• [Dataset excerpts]
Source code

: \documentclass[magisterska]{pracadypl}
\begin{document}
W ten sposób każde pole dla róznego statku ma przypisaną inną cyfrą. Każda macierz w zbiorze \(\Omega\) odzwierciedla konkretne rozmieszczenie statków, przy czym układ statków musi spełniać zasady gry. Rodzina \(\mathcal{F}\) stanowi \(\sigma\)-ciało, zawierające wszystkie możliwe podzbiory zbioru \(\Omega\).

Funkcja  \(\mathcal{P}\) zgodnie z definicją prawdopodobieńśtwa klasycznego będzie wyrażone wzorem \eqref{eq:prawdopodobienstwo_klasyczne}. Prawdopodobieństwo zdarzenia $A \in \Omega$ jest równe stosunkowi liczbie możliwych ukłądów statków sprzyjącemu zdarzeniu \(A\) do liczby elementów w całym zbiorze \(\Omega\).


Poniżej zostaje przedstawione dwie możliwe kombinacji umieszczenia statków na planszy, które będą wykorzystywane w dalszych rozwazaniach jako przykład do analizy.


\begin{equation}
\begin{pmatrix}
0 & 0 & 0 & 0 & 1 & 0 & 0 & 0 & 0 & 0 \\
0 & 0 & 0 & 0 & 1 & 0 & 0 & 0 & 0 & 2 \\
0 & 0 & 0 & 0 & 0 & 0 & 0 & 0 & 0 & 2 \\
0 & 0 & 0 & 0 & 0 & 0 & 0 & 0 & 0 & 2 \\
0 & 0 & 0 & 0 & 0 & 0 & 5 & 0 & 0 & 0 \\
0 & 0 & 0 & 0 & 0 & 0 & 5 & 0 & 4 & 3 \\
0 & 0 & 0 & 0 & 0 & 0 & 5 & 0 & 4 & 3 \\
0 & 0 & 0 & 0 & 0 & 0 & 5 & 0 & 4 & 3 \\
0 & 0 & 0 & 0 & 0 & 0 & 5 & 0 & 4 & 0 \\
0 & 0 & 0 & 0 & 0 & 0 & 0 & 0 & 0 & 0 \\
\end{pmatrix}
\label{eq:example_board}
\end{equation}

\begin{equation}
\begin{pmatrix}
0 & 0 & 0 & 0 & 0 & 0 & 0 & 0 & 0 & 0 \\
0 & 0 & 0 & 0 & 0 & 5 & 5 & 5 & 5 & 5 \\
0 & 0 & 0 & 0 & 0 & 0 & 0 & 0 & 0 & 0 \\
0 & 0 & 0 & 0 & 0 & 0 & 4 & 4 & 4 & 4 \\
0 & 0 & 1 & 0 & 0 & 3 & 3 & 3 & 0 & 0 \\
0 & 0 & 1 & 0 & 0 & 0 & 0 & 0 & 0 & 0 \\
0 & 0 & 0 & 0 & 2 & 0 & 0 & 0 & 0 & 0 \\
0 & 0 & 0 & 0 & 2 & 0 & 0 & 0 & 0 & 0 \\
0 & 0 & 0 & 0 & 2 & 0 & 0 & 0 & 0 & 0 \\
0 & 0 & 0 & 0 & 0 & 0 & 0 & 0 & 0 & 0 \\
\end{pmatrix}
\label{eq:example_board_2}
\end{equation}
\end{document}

• [ACTIVITY] Whatever appears in the data above should be set down again exactly.

• [SOLUTION TO THIS EXERCISE]
Source code

: \documentclass[magisterska]{pracadypl}
\begin{document}
W ten sposób każde pole dla róznego statku ma przypisaną inną cyfrą. Każda macierz w zbiorze \(\Omega\) odzwierciedla konkretne rozmieszczenie statków, przy czym układ statków musi spełniać zasady gry. Rodzina \(\mathcal{F}\) stanowi \(\sigma\)-ciało, zawierające wszystkie możliwe podzbiory zbioru \(\Omega\).

Funkcja  \(\mathcal{P}\) zgodnie z definicją prawdopodobieńśtwa klasycznego będzie wyrażone wzorem \eqref{eq:prawdopodobienstwo_klasyczne}. Prawdopodobieństwo zdarzenia $A \in \Omega$ jest równe stosunkowi liczbie możliwych ukłądów statków sprzyjącemu zdarzeniu \(A\) do liczby elementów w całym zbiorze \(\Omega\).


Poniżej zostaje przedstawione dwie możliwe kombinacji umieszczenia statków na planszy, które będą wykorzystywane w dalszych rozwazaniach jako przykład do analizy.


\begin{equation}
\begin{pmatrix}
0 & 0 & 0 & 0 & 1 & 0 & 0 & 0 & 0 & 0 \\
0 & 0 & 0 & 0 & 1 & 0 & 0 & 0 & 0 & 2 \\
0 & 0 & 0 & 0 & 0 & 0 & 0 & 0 & 0 & 2 \\
0 & 0 & 0 & 0 & 0 & 0 & 0 & 0 & 0 & 2 \\
0 & 0 & 0 & 0 & 0 & 0 & 5 & 0 & 0 & 0 \\
0 & 0 & 0 & 0 & 0 & 0 & 5 & 0 & 4 & 3 \\
0 & 0 & 0 & 0 & 0 & 0 & 5 & 0 & 4 & 3 \\
0 & 0 & 0 & 0 & 0 & 0 & 5 & 0 & 4 & 3 \\
0 & 0 & 0 & 0 & 0 & 0 & 5 & 0 & 4 & 0 \\
0 & 0 & 0 & 0 & 0 & 0 & 0 & 0 & 0 & 0 \\
\end{pmatrix}
\label{eq:example_board}
\end{equation}

\begin{equation}
\begin{pmatrix}
0 & 0 & 0 & 0 & 0 & 0 & 0 & 0 & 0 & 0 \\
0 & 0 & 0 & 0 & 0 & 5 & 5 & 5 & 5 & 5 \\
0 & 0 & 0 & 0 & 0 & 0 & 0 & 0 & 0 & 0 \\
0 & 0 & 0 & 0 & 0 & 0 & 4 & 4 & 4 & 4 \\
0 & 0 & 1 & 0 & 0 & 3 & 3 & 3 & 0 & 0 \\
0 & 0 & 1 & 0 & 0 & 0 & 0 & 0 & 0 & 0 \\
0 & 0 & 0 & 0 & 2 & 0 & 0 & 0 & 0 & 0 \\
0 & 0 & 0 & 0 & 2 & 0 & 0 & 0 & 0 & 0 \\
0 & 0 & 0 & 0 & 2 & 0 & 0 & 0 & 0 & 0 \\
0 & 0 & 0 & 0 & 0 & 0 & 0 & 0 & 0 & 0 \\
\end{pmatrix}
\label{eq:example_board_2}
\end{equation}
\end{document}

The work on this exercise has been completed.